Almanacco di marzo

Almanacco di marzo 2018: ricette, libri e cose da tenere a mente

L’anno scorso, il penultimo giorno di marzo è nato Miro: ha prolungato l’attesa nella mia pancia di una settimana, per essere certo di nascere in primavera.

Quindi marzo è un mese che amo tanto.

Ora ho due bimbetti con i capelli rossi che girano per casa: o meglio, una gira e l’altro gattona.

Miro, sei denti e quasi un anno, ha la stessa forza distruttrice di Gozzilla e l’appetito di un t-rex.

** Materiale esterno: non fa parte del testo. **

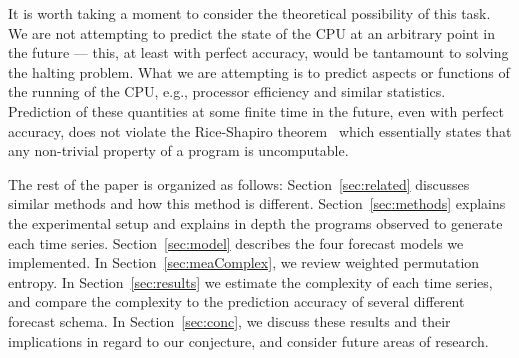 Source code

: 
It is worth taking a moment to consider the theoretical possibility of
this task. We are not attempting to predict the state of the CPU at an
arbitrary point in the future --- this, at least with perfect
accuracy, would be tantamount to solving the halting problem. What we
are attempting is to predict aspects or functions of the running of
the CPU, e.g., processor efficiency and similar statistics. Prediction of these quantities
at some finite time in the future, even with perfect accuracy, does
not violate the Rice-Shapiro theorem~\cite{hopcroft} which essentially states that any non-trivial property of a program is uncomputable.

 The rest of the paper is organized as follows: Section~\ref{sec:related} discusses similar methods and how this method is different. Section~\ref{sec:methods} explains the experimental setup and explains in depth the programs observed to generate each time series. Section~\ref{sec:model} describes the four forecast models we implemented.  In
 Section~\ref{sec:meaComplex}, we review weighted permutation entropy. In Section~\ref{sec:results} we estimate the complexity of each time series, and
 compare the complexity to the prediction accuracy of several different forecast schema.  In
 Section~\ref{sec:conc}, we discuss these results and their
 implications in regard to our conjecture, and consider future areas of
 research.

Irene, tre anni e mezzo, una testa piena zeppa di capelli riccissimi e rossissimi, è uguale a Dennis, il nipote del conte Dracula di Transilvania 2. Però con  la vivacità dei tre fratellini gemelli di Merida, la principessa di Ribelle della Disney,

Hotel Transilvania 2

Insomma a casa non ci si annoia.

Ricette 

macaron lili madeleine

Apriamo gloriosamente marzo dicendo che ho realizzato uno dei miei buoni propositi per il 2018: ho fatto i macaron. Ci ho messo praticamente un giorno, insieme a mia sorella, per farli alla rosa, al cioccolato e burro di arachidi, alla vaniglia e al cardamomo: alla fine mi sembrava di aver scalato l’Everest ma cavolo se sono contenta! A breve pubblico la ricetta, stay tuned.

Prosegue l’innamoramento per le polpette di verza e patate: indovinate un po’? Sono diventate un must a casa nostra. E se non ho le verze vado di broccoli.

E le madeleines? A marzo si festeggia San Patrizio, patrono d’Irlanda: che ne dite di celebrarlo con le madeleines limone e zenzero, rigorosamente verdi smeraldo?

libri&serie

Sto terminando Il morso della reclusa di Fred Vargas, autrice francese che amo da morire: diavolo se mi piace!

Fedele poi a quanto detto a febbraio – ma soprattutto perché Kenneth Branagh mi piace da morire (e non solo come attore) – , dopo Assassinio sull’Orient Express ho letto anche Poirot sul Nilo.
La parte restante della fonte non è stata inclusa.